West Virginia Enacts Senior Safe Legislation. West Virginia has joined twenty-nine other states, FINRA, and Congress by passing its own state financial exploitation statute to protect seniors and dependent adults from financial fraud and fraud attempts. West Virginia’s Protection of Eligible Adults from Financial Exploitation Act becomes effective on September 5, 2020. Similar to other “mandatory reporting” states, the West Virginia law:
- Requires broker-dealers and state investment advisers to investigate and, as needed, report reasonably suspected financial exploitation to the state’s Securities Commission and adult protective services.

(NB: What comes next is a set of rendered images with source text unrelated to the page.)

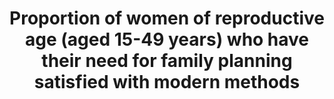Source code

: ---
actual_indicator_available: Percentage of current use of any method of contraception
  among US women aged 15-44
actual_indicator_available_description: Percent of all US women aged 15-44 years using
  any method of contraception in the month of interview in the National Survey of
  Family Growth
comments_and_limitations: Estimates can only be made periodically.  Estimates shown
  represent the midpoint of the time period of the survey used to produce the data.  Between
  2000 and 2006, the NSFG was only administered once, in 2002.  Since 2006, the survey
  has been administered continuously, but data are produced in 2-year cycles6.  Between
  2006 and 2015, two 4-year estimates are provided representing the midpoint of each
  4-year data release (2008 and 2013).
data_non_statistical: false
date_metadata_updated: October 2017
date_of_national_source_publication: December 2015
goal_meta_link: http://unstats.un.org/sdgs/files/metadata-compilation/Metadata-Goal-3.pdf
goal_meta_link_page: 19
graph: bar
graph_status_notes: Graphed
graph_title: Percentage of US women ages 15-44 currently using any method of contraception
graph_type: line
graph_type_description: Bar graph
has_metadata: true
indicator: 3.7.1
indicator_definition: 'From WHO: Percentage of women of reproductive age (15-49 years)
  who are sexually active and who have their need for family planning satisfied with
  modern methods.From Population Division/DESA, United Nations: Percentage of women
  of reproductive age (15-49 years) who have their need for family planning satisfied
  with modern methods.From UNFPA:  The contraceptive prevalence rate is the percentage
  of women of reproductive age who are currently using, or whose sexual partner is
  currently using, at least one contraceptive method, regardless of the method used.
  Concepts Women of reproductive age include all women of reproductive age (15-49)
  who are married or in consensual union. Contraceptive methods include modern and
  traditional methods. Modern methods of contraception include female and male sterilization,
  oral hormonal pills, intra-uterine devices (IUD), male condoms, injectables, implants
  (including Norplant), vaginal barrier methods, female condoms, and emergency contraception.
  Traditional methods of contraception include the rhythm method (periodic abstinence),
  withdrawal, lactational amenorrhea method (LAM) and folk methods.'
indicator_name: Proportion of women of reproductive age (aged 15-49 years) who have
  their need for family planning satisfied with modern methods
indicator_sort_order: 03.07.01
indicator_variable: percent_contraceptionuse
layout: indicator
method_of_computation: 'Number of women with family planning demand who use modern
  methods / Total number of women in need of family planning Method of measurement
  Household surveys include a series of questions to measure modern contraceptive
  prevalence rate and demand for family planning.Total demand for family planning
  is defined as the sum of the number of women of reproductive age (15''49 years)
  who are married or in a union and who are currently using, or whose sexual partner
  is currently using, at least one contraceptive method, and the unmet need for family
  planning. Unmet need for family planning is the proportion of women of reproductive
  age (15''49 years) either married or in a consensual union, who are fecund and sexually
  active but who are not using any method of contraception (modern or traditional),
  and report not wanting any more children or wanting to delay the birth of their
  next child for at least two years. Included are: (i) all pregnant women (married
  or in a consensual union) whose pregnancies were unwanted or mistimed at the time
  of conception; (ii) all postpartum amenorrhoeic women (married or in consensual
  union) who are not using family planning and whose last birth was unwanted or mistimed;
  (iii) all fecund women (married or in consensual union) who are neither pregnant
  nor postpartum amenorrhoeic, and who either do not want any more children (want
  to limit family size), or who wish to postpone the birth of a child for at least
  two years or do not know when or if they want another child (want to space births),
  but are not using any contraceptive method.From Population Division/DESA, United
  Nations: The numerator is the percentage of women of reproductive age (15-49 years
  old) who are currently using, or whose sexual partner is currently using, at least
  one modern contraceptive method. The denominator is the total demand for family
  planning (the sum of contraceptive prevalence (any method) and the unmet need for
  family planning. Metadata on the definition, method of computation and other information
  for each component'' contraceptive prevalence and unmet need for family planning''are
  included in the MDG database as each was an indicator (5.3 and 5.6) used for global
  monitoring of MDG target 5.B. Achieve, by 2015, universal access to reproductive
  health. An important limitation, though, of the indicators used in MDG monitoring
  is that they were only with reference to women of reproductive age who are married
  or in a union. The indicators missed women who are not married but who are exposed
  to the risk of pregnancy. See http://unstats.un.org/unsd/mdg/Metadata.aspx The proposed
  indicator limits the numerator to women who are using a modern method of family
  planning. Women who are using a traditional method of contraception are not considered
  as having a met need for family planning. In contrast, the indicator ''Demand for
  family planning satisfied (met need for contraception)'' (regardless if the method
  used is modern or traditional).is a key indicator under the Every Woman, Every Child
  initiative and is described in detail in the handbook ''Monitoring maternal, newborn
  and child health: understanding key progress indicators'' available here from WHO
  (2011): http://www.who.int/entity/healthmetrics/news/monitoring_maternal_newborn_child_health.pdf.From
  UNFPA:  ( Women using a contraceptive method / Women of reproductive age ) X 100'
periodicity: Every four years starting in 2006
permalink: /3-7-1/
published: true
rationale_interpretation: "From Population Division/DESA, United Nations: \nWhile\
  \ it is difficult to define an ideal level of contraceptive prevalence, since it\
  \ is dependent, in part, on women's and men fertility preferences, the proportion\
  \ of demand for family planning satisfied can be interpreted as the degree to which\
  \ total demand for contraception has been met with an ideal (if improbable) target\
  \ of 100 per cent demand met. \n\"The proportion of demand for family planning satisfied\
  \ (met need for contraception) indicator enables assessment of family planning programmes\
  \ and progress in providing contraceptive services to women who wish to avoid getting\
  \ pregnant. Access to family planning provides women and their partners opportunities\
  \ to make decisions about family size and timing of pregnancies. This contributes\
  \ to maternal and child health by preventing unintended pregnancies and pregnancies\
  \ that are too closely spaced, which are at higher risk for poor obstetrical outcomes.\
  \ Unmet need for family planning shows the gap between women's reproductive intentions\
  \ and their access to or use of contraceptives. The CPR provides an estimate of\
  \ contraceptive use in a population. Both the unmet need for family planning and\
  \ CPR indicators are used for tracking progress towards the MDG 5 target 5B of achieving\
  \ universal access to reproductive health.\" (WHO, 2011)\n\nFrom UNFPA: \n The contraceptive\
  \ prevalence rate, which serves as a proxy measure of access to reproductive health\
  \ services, is useful for tracking progress towards the target of achieving universal\
  \ access to reproductive health, especially when the indicator is considered in\
  \ conjunction with information about women's knowledge of family planning or accessibility,\
  \ and the quality of family planning services. Information on contraceptive prevalence\
  \ complements the indicator of unmet need for family planning. The sum of contraceptive\
  \ prevalence and unmet need determines the total demand for contraception. Unlike\
  \ the unmet need indicator, contraceptive prevalence does not take into account\
  \ whether women or couples do or do not desire additional children. This makes the\
  \ indicator more difficult to interpret than unmet need because contraceptive prevalence\
  \ rates vary across societies with vastly different preferred family sizes. For\
  \ the same reason, it is difficult to specify the desired target for contraceptive\
  \ prevalence rates."
reporting_status: complete
sdg_goal: 3
source_active_1: true
source_agency_staff_email_1: ambranum@cdc.gov
source_agency_staff_name_1: National Survey of Family Growth, Reproductive Statistics
  Branch, Division of Vital Statistics, National Center for Health Statistics
source_agency_survey_dataset_1: National Center for Health Statistics/National Survey
  of Family Growth
source_notes_1: null
source_title_1: null
source_url_1: http://www.cdc.gov/nchs/nsfg/nsfg_2011_2013_puf.htm
target: By 2030, ensure universal access to sexual and reproductive health-care services,
  including for family planning, information and education, and the integration of
  reproductive health into national strategies and programmes.
target_id: '3.7'
time_period: 2002-2015
title: Proportion of women of reproductive age (aged 15-49 years) who have their need
  for family planning satisfied with modern methods
un_custodial_agency: 'DESA Population Division (Partnering Agencies: UNFPA, WHO)'
un_designated_tier: '1'
us_method_of_computation: Measures the contraceptive method used (if any) in the month
  of the interview (not at a specific act of sexual intercourse) among female participants
  aged 15-44 in the National Survey of Family Growth. The recode variable used to
  identify any contraception use was CONSTAT1.  Nationally representative estimates
  are produced using sample survey weights.
variable_description: null
variable_notes: null
---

- Permits firms to contact a trusted third party of the accountholder (so long as the trusted contact is not suspected as a perpetrator) about the suspected exploitation.
- Permits a firm to temporarily hold disbursements or transactions for the account holder so long as the firm reports the suspected fraud, advises the account holder, and continues the firm’s own investigation.
Click here for more details about this legislation and how to comply with it. Contributed by Carolyn W. Mendelson, Senior Compliance Consultant.
For Mutual Fund Managers
Temporary Relief extended for In-Person Board Meetings. This new order extends the time for relief from the in-person fund board meeting requirement until no earlier than December 31, 2020. The SEC’s original order was set to expire on August 15, 2020. Contributed by Cari A. Hopfensperger, Senior Compliance Consultant.